We wanted to update from 3.4.x since as our production system is affected by another memory leak documented here: #4888

Please find a small project on GitHub which demonstrates the problem: https://github.com/jocelynlepage/hz-map-leak
This project includes a couple of heap dump files (produced with jmap) provided for analysis.

Thanks,
Jocelyn

@jerrinot jerrinot added this to the 3.6 milestone Sep 29, 2015
@jerrinot jerrinot added Team: Core VERIFIED and removed PENDING labels Sep 29, 2015
@jerrinot
Contributor

@jocelynlepage: Thank you for reporting the issue and for a great reproducer!

I managed to reproduce it. I can see that approximately half of partitions on each member are cleaned, but the other half still retains data. I reckon it's related to backups.

@jerrinot
Contributor

Heapdump: http://54.87.52.100/~jara/dumps/issue6317/java_pid14221.0001_.hprof.gz
This is from 3.5.2.

For whoever will fix it: Please ping me so I can delete the dump.

@jerrinot
Contributor

I believe it's a side-effect of #5649

Because of this check it MapPartitionDestroyOperation is executed on partition owners only -> The backup replicas are not touched at all. The MapPartitionDestroyOperation should implement the BackupAwareOperation interface.

The question is how to backport it into 3.x branch.
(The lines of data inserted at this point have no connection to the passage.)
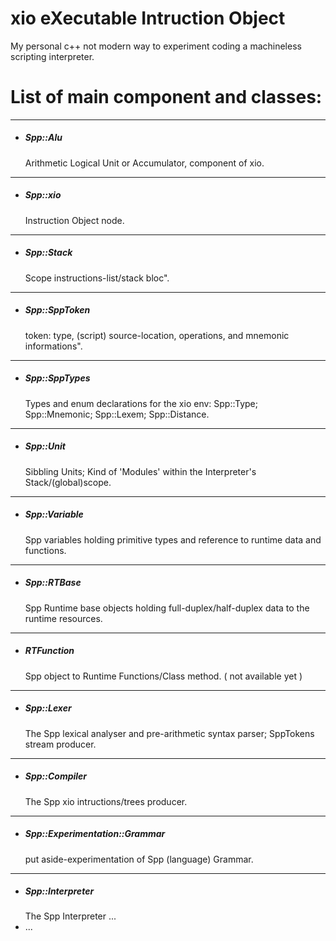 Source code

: # xio eXecutable Intruction Object
My personal c++ not modern way to experiment coding a machineless scripting interpreter.

# List of main component and classes:
---
- <h5>Spp::Alu</h5> Arithmetic Logical Unit or Accumulator, component of xio.
---
 - <h5>Spp::xio</h5> Instruction Object node.
---
- <h5>Spp::Stack</h5> Scope instructions-list/stack bloc".
---
- <h5>Spp::SppToken</h5> token: type, (script) source-location, operations, and mnemonic informations".
---
- <h5>Spp::SppTypes</h5> Types and enum declarations for the xio env: Spp::Type; Spp::Mnemonic; Spp::Lexem; Spp::Distance.
---
- <h5>Spp::Unit</h5> Sibbling Units; Kind of 'Modules' within the Interpreter's Stack/(global)scope.
---
- <h5>Spp::Variable</h5> Spp variables holding primitive types and reference to runtime data and functions.
---
- <h5>Spp::RTBase</h5> Spp Runtime base objects holding full-duplex/half-duplex data to the runtime resources.
--- 
- <h5>RTFunction</h5>  Spp object to Runtime Functions/Class method.  ( not available yet )
--- 
- <h5>Spp::Lexer</h5>  The Spp lexical analyser and pre-arithmetic syntax parser; SppTokens stream producer.
---
- <h5>Spp::Compiler</h5> The Spp xio intructions/trees producer.
--- 
- <h5>Spp::Experimentation::Grammar</h5>  put aside-experimentation of Spp (language) Grammar.
---
- <h5>Spp::Interpreter</h5>  The Spp Interpreter ...
- ...
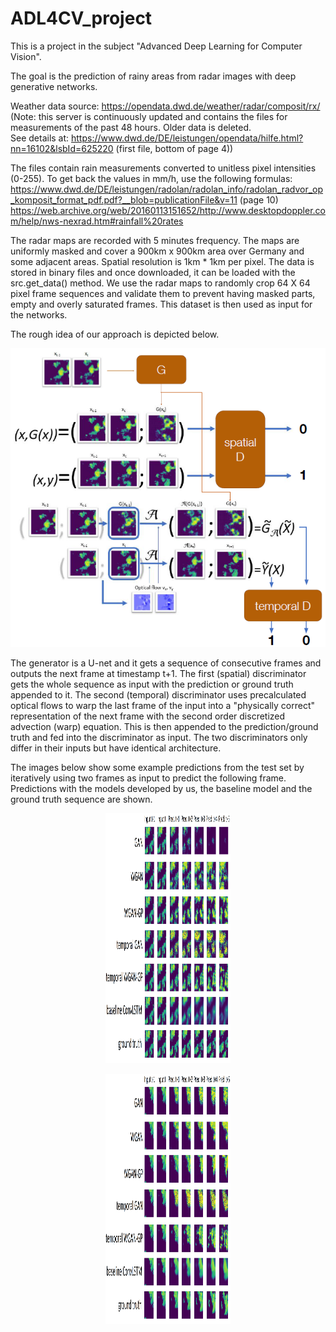 # ADL4CV_project
This is a project in the subject "Advanced Deep Learning for Computer Vision".

The goal is the prediction of rainy areas from radar images with deep generative networks.

Weather data source: https://opendata.dwd.de/weather/radar/composit/rx/
<br>(Note: this server is continuously updated and contains the files for measurements of the past 48 hours. Older data is deleted.
<br>See details at: https://www.dwd.de/DE/leistungen/opendata/hilfe.html?nn=16102&lsbId=625220 (first file, bottom of page 4))

The files contain rain measurements converted to unitless pixel intensities (0-255). To get back the values in mm/h, use the following formulas:
<br>https://www.dwd.de/DE/leistungen/radolan/radolan_info/radolan_radvor_op_komposit_format_pdf.pdf?__blob=publicationFile&v=11 (page 10)
<br>https://web.archive.org/web/20160113151652/http://www.desktopdoppler.com/help/nws-nexrad.htm#rainfall%20rates <br>

The radar maps are recorded with 5 minutes frequency. The maps are uniformly masked and cover a 900km x 900km area over Germany and some adjacent areas. Spatial resolution is 1km * 1km per pixel. The data is stored in binary files and once downloaded, it can be loaded with the src.get_data() method. We use the radar maps to randomly crop 64 X 64 pixel frame sequences and validate them to prevent having masked parts, empty and overly saturated frames. This dataset is then used as input for the networks.

The rough idea of our approach is depicted below.

<p align="center">
  <img src=plots/idea.png>
</p>
  
The generator is a U-net and it gets a sequence of consecutive frames and outputs the next frame at timestamp t+1. The first (spatial) discriminator gets the whole sequence as input with the prediction or ground truth appended to it. The second (temporal) discriminator uses precalculated optical flows to warp the last frame of the input into a "physically correct" representation of the next frame with the second order discretized advection (warp) equation. This is then appended to the prediction/ground truth and fed into the discriminator as input. The two discriminators only differ in their inputs but have identical architecture.

The images below show some example predictions from the test set by iteratively using two frames as input to predict the following frame. Predictions with the models developed by us, the baseline model and the ground truth sequence are shown.

<p align="center">
  <img src=plots/comparison_1.png width="200" height="400">
</p>

<p align="center">
  <img src=plots/comparison_2.png width="200" height="400">
</p>

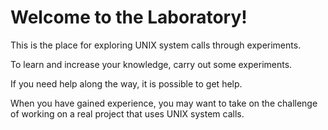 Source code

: # Welcome to the Laboratory!

This is the place for exploring UNIX system calls
through experiments.

To learn and increase your knowledge, carry out some experiments.

If you need help along the way, it is possible to get help.

When you have gained experience, you may want to take
on the challenge of working on a real project that uses
UNIX system calls.
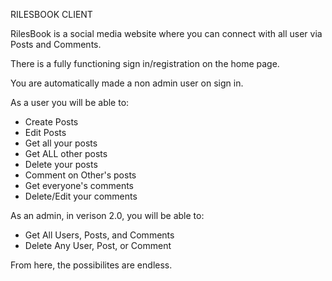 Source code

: RILESBOOK CLIENT

RilesBook is a social media website where you can connect with all user via Posts and Comments.

There is a fully functioning sign in/registration on the home page.

You are automatically made a non admin user on sign in.

As a user you will be able to:

- Create Posts
- Edit Posts
- Get all your posts
- Get ALL other posts
- Delete your posts
- Comment on Other's posts
- Get everyone's comments
- Delete/Edit your comments

As an admin, in verison 2.0, you will be able to:

- Get All Users, Posts, and Comments
- Delete Any User, Post, or Comment

From here, the possibilites are endless.
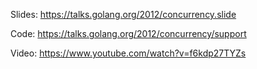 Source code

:Slides: https://talks.golang.org/2012/concurrency.slide

Code: https://talks.golang.org/2012/concurrency/support

Video: https://www.youtube.com/watch?v=f6kdp27TYZs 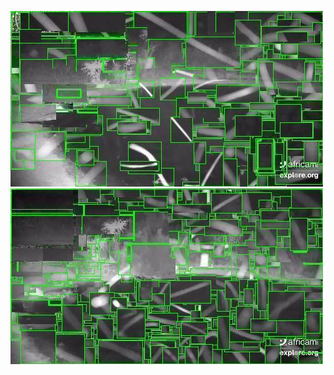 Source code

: ![20200806-232218-235223](in/20200806/20200806-232218-235223_0_.jpg)
![20200806-235228-000003](in/20200806/20200806-235228-000003_0_.jpg)
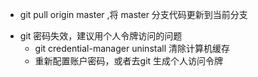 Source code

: - git pull origin master ,将 master 分支代码更新到当前分支
+ git 密码失效，建议用个人令牌访问的问题
    + git credential-manager uninstall 清除计算机缓存
    + 重新配置账户密码，或者去git 生成个人访问令牌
As we cannot simply add a new MapPartitionDestroyBackupOperation due compatibility in patch-level releases.

@jerrinot jerrinot added a commit to jerrinot/hazelcast that referenced this issue Oct 1, 2015
@jerrinot jerrinot Fixes #6317
MapPartitionDestroyOperation is now BackupAware to destroy containers on replicas
bff44c1
@jerrinot jerrinot added a commit to jerrinot/hazelcast that referenced this issue Oct 2, 2015
@jerrinot jerrinot Fixes #6317
MapPartitionDestroyOperation is now BackupAware to destroy containers on replicas
f852df8
@bwzhang2011

@jerrinot, any update with such issue ? does it only occur under the specific scenery as the one described above ?

@jerrinot jerrinot added a commit to jerrinot/hazelcast that referenced this issue Oct 2, 2015
@jerrinot jerrinot Execute the MapPartitionDestroyOperation on all local partitions even…
… they are just backups replicas

Fixes #6317
It's not a direct backport of #6347 as we cannot add a new operation into a maintenance branch.
ee0f127
@jerrinot
Contributor
jerrinot commented Oct 2, 2015

@bwzhang2011: PRs fixing the leak in both master and maintenance branches are pending. This fix will be part of Hazelcast 3.5.3 which should be released soon.

@jerrinot jerrinot added a commit to jerrinot/hazelcast that referenced this issue Oct 2, 2015
@jerrinot jerrinot Execute the MapPartitionDestroyOperation on all local partitions even…
… they are just backups replicas

Fixes #6317
It's not a direct backport of #6347 as we cannot add a new operation into a maintenance branch.
8d56553
@jerrinot jerrinot closed this in #6347 Oct 2, 2015
@bwzhang2011

@jerrinot, thanks for feed back and make quick fix and backported plan. looking forward to new hz3.5.3 releasing and more issues to be fixed afterwards.

@jocelynlepage

Thanks guys for the quick turnaround.
Looking forward to update to 3.5.3 once available.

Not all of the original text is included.